Suck Says Mozilla Is Dead
tetrad writes: "Suck admittedly isn't the most optimistic of sites, but more often than not, it's right on the money. Today's article is more of an obituary. 'Mozilla is dead, or might as well be,' says author Greg Knauss. While some might argue that Mozilla still has breath in it, Suck begs to 'pull the plug,' and points to Mozilla's decreasing market share, feature bloat, and failure to release a marketable product. It also jabs at the techies running the show: 'The Mozilla Project programmers repeatedly abandoned real-world progress and accomplishments for -- and this is the technical term -- cool shit.'" With the next MXX right around the corner, I have to disagree: besides that, I use Mozilla frequently and find that with a few minor exceptions, the latest builds are as good or better than Netscape under Linux (although secure transactions are problematic).
because it is really the next version of the AOL client.
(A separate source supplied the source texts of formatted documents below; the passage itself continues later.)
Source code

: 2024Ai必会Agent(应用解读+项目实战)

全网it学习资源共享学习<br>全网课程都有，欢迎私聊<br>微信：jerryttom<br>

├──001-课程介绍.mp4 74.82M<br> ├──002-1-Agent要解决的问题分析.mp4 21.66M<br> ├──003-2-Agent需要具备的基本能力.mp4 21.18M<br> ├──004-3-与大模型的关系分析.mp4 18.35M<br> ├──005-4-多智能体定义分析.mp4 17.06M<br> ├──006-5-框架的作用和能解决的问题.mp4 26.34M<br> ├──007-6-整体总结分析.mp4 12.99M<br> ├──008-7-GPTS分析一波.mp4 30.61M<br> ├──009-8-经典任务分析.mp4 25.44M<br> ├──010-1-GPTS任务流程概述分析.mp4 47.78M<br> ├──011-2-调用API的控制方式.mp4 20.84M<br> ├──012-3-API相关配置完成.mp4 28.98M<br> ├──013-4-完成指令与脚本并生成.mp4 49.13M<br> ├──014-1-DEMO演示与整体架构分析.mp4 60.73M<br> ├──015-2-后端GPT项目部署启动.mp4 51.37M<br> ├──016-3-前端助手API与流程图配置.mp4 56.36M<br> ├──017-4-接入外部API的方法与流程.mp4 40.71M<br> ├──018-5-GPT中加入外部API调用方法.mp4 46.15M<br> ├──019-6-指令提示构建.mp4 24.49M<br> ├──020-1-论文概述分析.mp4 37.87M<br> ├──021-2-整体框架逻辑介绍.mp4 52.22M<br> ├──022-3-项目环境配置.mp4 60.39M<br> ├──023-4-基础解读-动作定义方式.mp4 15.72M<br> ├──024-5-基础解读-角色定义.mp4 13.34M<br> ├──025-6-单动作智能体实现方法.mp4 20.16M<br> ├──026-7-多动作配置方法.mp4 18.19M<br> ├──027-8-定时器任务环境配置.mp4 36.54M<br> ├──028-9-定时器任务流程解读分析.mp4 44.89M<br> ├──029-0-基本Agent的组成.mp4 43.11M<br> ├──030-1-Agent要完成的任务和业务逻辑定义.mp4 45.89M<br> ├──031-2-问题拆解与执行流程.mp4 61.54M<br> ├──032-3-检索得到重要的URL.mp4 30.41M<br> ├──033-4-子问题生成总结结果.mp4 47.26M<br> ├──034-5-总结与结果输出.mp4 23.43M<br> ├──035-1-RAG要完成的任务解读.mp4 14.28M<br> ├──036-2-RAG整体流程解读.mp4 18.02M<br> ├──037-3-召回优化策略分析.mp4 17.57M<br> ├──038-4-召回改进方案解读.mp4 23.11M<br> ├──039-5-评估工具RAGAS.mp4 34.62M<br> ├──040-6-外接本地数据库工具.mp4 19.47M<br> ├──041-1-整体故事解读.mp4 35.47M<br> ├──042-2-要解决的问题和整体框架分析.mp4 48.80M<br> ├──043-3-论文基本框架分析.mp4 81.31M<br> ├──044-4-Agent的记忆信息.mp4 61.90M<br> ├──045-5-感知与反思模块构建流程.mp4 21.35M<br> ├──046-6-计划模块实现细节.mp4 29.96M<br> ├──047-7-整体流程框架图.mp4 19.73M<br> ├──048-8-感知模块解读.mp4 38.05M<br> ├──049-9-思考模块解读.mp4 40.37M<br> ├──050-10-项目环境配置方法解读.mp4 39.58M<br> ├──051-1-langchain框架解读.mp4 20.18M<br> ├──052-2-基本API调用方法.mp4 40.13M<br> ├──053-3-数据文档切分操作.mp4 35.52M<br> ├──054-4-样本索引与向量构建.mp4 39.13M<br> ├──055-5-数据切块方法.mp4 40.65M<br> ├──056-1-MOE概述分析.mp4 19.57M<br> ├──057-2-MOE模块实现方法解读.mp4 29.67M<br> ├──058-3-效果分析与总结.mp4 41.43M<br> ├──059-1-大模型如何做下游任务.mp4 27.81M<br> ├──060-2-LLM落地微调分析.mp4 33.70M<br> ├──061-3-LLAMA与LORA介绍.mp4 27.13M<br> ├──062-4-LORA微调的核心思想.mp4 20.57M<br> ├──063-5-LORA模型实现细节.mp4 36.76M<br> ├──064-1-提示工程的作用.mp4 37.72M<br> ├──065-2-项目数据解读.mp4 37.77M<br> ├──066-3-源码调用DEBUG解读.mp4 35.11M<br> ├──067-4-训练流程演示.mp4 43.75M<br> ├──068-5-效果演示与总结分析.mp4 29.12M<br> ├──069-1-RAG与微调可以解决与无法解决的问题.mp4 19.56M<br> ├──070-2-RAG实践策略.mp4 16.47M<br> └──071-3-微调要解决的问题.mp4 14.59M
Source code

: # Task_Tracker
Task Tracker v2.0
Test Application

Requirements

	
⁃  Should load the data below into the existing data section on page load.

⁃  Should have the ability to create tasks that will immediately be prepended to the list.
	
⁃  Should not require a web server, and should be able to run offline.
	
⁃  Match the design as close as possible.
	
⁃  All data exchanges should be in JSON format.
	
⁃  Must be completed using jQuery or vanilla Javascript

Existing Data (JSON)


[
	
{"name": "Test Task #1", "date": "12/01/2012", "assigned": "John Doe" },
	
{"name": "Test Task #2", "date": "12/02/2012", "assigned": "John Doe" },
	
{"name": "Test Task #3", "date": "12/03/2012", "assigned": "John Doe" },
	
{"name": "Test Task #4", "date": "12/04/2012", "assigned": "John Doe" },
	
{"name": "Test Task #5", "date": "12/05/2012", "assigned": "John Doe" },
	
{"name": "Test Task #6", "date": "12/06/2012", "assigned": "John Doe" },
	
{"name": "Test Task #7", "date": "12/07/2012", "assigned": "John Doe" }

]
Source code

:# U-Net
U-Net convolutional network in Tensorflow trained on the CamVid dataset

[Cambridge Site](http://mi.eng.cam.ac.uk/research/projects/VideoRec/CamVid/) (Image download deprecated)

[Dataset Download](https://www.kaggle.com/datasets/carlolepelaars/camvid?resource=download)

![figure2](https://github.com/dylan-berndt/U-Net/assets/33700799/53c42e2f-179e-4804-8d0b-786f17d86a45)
AOL needs mozilla and needs all these extra features included. AOL needs the flexibility to rapidly deploy a client on whatever platform comes in the future (set top boxes, web pads, kiosks). They also want to stop supporting MS with the IE integration (limiting the clients to whatever MS supports). When AOL upgrades all their users (how many bajillions now?) no one will be saying that mozilla is dead.
G
/.: Bring out your dead!
/.: Bring out your dead!
/.: Bring out your dead!
SUCK: Here's one -- ninety thousand banner reads.
MOZILLA: I'm not dead!
/.: What?
SUCK: Nothing -- here's my ninety thousand banner reads.
MOZILLA: I'm not dead!
/.: Here -- he says he's not dead!
SUCK: Yes, he is.
MOZILLA: I'm not!
/.: He isn't.
SUCK: Well, he will be soon, he's very ill.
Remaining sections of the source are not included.